| TASK OBJECTIVE |
Your answer is a number only: how many lines in the data below contain "edge"?

Data items:

====================

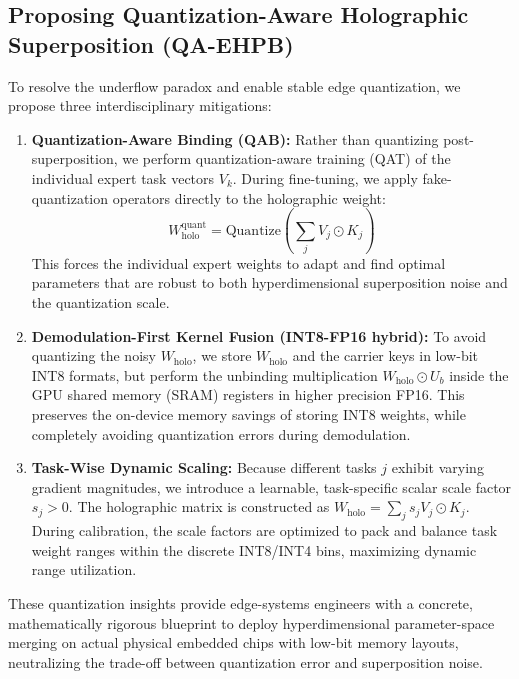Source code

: \documentclass{article}
\theoremstyle{plain}
\theoremstyle{definition}
\theoremstyle{remark}
\begin{document}
\subsection{Proposing Quantization-Aware Holographic Superposition (QA-EHPB)}
To resolve the underflow paradox and enable stable edge quantization, we propose three interdisciplinary mitigations:
\begin{enumerate}
\item \textbf{Quantization-Aware Binding (QAB):} Rather than quantizing post-superposition, we perform quantization-aware training (QAT) of the individual expert task vectors $V_k$. During fine-tuning, we apply fake-quantization operators directly to the holographic weight:
\begin{equation}
W_{\text{holo}}^{\text{quant}} = \text{Quantize} \left( \sum_j V_j \odot K_j \right)
\end{equation}
This forces the individual expert weights to adapt and find optimal parameters that are robust to both hyperdimensional superposition noise and the quantization scale.
\item \textbf{Demodulation-First Kernel Fusion (INT8-FP16 hybrid):} To avoid quantizing the noisy $W_{\text{holo}}$, we store $W_{\text{holo}}$ and the carrier keys in low-bit INT8 formats, but perform the unbinding multiplication $W_{\text{holo}} \odot U_b$ inside the GPU shared memory (SRAM) registers in higher precision FP16. This preserves the on-device memory savings of storing INT8 weights, while completely avoiding quantization errors during demodulation.
\item \textbf{Task-Wise Dynamic Scaling:} Because different tasks $j$ exhibit varying gradient magnitudes, we introduce a learnable, task-specific scalar scale factor $s_j > 0$. The holographic matrix is constructed as $W_{\text{holo}} = \sum_j s_j V_j \odot K_j$. During calibration, the scale factors are optimized to pack and balance task weight ranges within the discrete INT8/INT4 bins, maximizing dynamic range utilization.
\end{enumerate}

These quantization insights provide edge-systems engineers with a concrete, mathematically rigorous blueprint to deploy hyperdimensional parameter-space merging on actual physical embedded chips with low-bit memory layouts, neutralizing the trade-off between quantization error and superposition noise.
\end{document}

====================

| TASK OUTPUT |
2